Community post originally published on The New Stack by Lin Sun, Head of Open Source at Solo.io
Ambient mode is the new sidecar-less data plane introduced in Istio in 2022. When ambient mode reached Beta status in May this year, I started to see lots of users kicking the tires and running load tests to understand the performance implications after adding their applications to the mesh.
Inspired by Quentin Joly’s blog about the incredible performance of Istio in ambient mode and similar feedback from other users in the community that sometimes applications are slightly faster in ambient mode, I decided to validate these results myself.
Test environment:
I used a 3 worker node Kubernetes cluster with 256GB RAM & 32 core CPU each node.
Istio uses a few tools to make consistent benchmarking easy. First, we use a load testing tool called fortio, which runs at a specified requests per second (RPS), records a histogram of execution time and calculates percentiles — e.g., P99, the response time where 99% of the requests took less than that number.
We also provide a sample app called Bookinfo, which includes microservices written in Python, Java, Node.js and Ruby.
Each of the Bookinfo deployments has 2 replicas, which are evenly distributed to the 3 worker nodes. Using a pod anti-affinity rule, I made sure that fortio was placed on a different node than the details service.
Initial Test Result
I installed the Bookinfo application from the Istio v1.22.3 release. Using the fortio tool to drive load to individual Bookinfo services (for example, details) or the full Bookinfo app, I noticed near-zero latency impact after adding everything to the ambient mesh. Most of the time they are within the range of 0-5% increase for the average or P90. I have noticed consistently that the details service in Istio ambient mode is slightly faster, just like Quentin reported in his blog.
Load testing the details service
I did the same test as Quentin, sending 100 RPS via 10 connections to the details service, and collected results for no mesh and ambient.
Just like Quentin, I had to run multiple tests to validate that ambient mode is slightly more performant than no mesh — which is very hard to believe!
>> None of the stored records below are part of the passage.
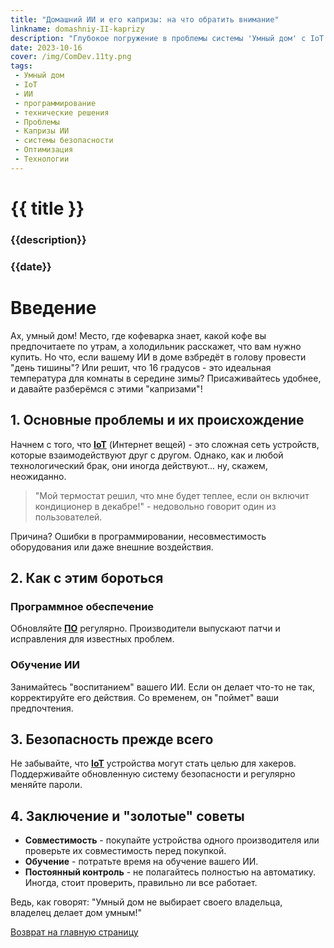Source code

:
 ```yaml
---
title: "Домашний ИИ и его капризы: на что обратить внимание"
linkname: domashniy-II-kaprizy
description: "Глубокое погружение в проблемы системы 'Умный дом' с IoT и ИИ"
date: 2023-10-16
cover: /img/ComDev.11ty.png
tags: 
 - Умный дом
 - IoT
 - ИИ
 - программирование
 - технические решения
 - Проблемы
 - Капризы ИИ
 - системы безопасности
 - Оптимизация
 - Технологии
---
```


# {{ title }}
### {{description}}
### {{date}}

# Введение

Ах, умный дом! Место, где кофеварка знает, какой кофе вы предпочитаете по утрам, а холодильник расскажет, что вам нужно купить. Но что, если вашему ИИ в доме взбредёт в голову провести "день тишины"? Или решит, что 16 градусов - это идеальная температура для комнаты в середине зимы? Присаживайтесь удобнее, и давайте разберёмся с этими "капризами"!

## 1. Основные проблемы и их происхождение

Начнем с того, что **[IoT](/)** (Интернет вещей) - это сложная сеть устройств, которые взаимодействуют друг с другом. Однако, как и любой технологический брак, они иногда действуют... ну, скажем, неожиданно.

> "Мой термостат решил, что мне будет теплее, если он включит кондиционер в декабре!" - недовольно говорит один из пользователей.

Причина? Ошибки в программировании, несовместимость оборудования или даже внешние воздействия.

## 2. Как с этим бороться

### Программное обеспечение

Обновляйте **[ПО](/)** регулярно. Производители выпускают патчи и исправления для известных проблем.

### Обучение ИИ

Занимайтесь "воспитанием" вашего ИИ. Если он делает что-то не так, корректируйте его действия. Со временем, он "поймет" ваши предпочтения.

## 3. Безопасность прежде всего

Не забывайте, что **[IoT](/)** устройства могут стать целью для хакеров. Поддерживайте обновленную систему безопасности и регулярно меняйте пароли.

## 4. Заключение и "золотые" советы

* **Совместимость** - покупайте устройства одного производителя или проверьте их совместимость перед покупкой.
* **Обучение** - потратьте время на обучение вашего ИИ.
* **Постоянный контроль** - не полагайтесь полностью на автоматику. Иногда, стоит проверить, правильно ли все работает.

Ведь, как говорят: "Умный дом не выбирает своего владельца, владелец делает дом умным!"

[Возврат на главную страницу](/)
In the case of the Bookinfo details service, adding ambient mode improved latencies by 6-11% on average – as well as adding mTLS and L4 observability!
Fortio to details | Average | P50 | P75 | P90 | P99 | Differences |
No Mesh run 1 | 0.89ms | 0.64ms | 0.74ms | 0.85ms | 2.67ms | 11% slower on average and 5% slower for P90 |
Ambient run 1 | 0.80ms | 0.6ms | 0.71ms | 0.81ms | 1.4ms | |
No Mesh run 2 | 0.86ms | 0.65ms | 0.75ms | 0.86ms | 1.71ms | 6% slower on average and 4% slower for P90 |
Ambient run 2 | 0.81ms | 0.61ms | 0.72ms | 0.83ms | 1.56ms | |
No Mesh run 3 | 0.90ms | 0.65ms | 0.76ms | 0.88ms | 1.92ms | 10% slower on average and 5% slower for P90 |
Ambient run 3 | 0.82ms | 0.63ms | 0.72ms | 0.84ms | 1.5ms |
Why are apps sometimes faster in the ambient mesh?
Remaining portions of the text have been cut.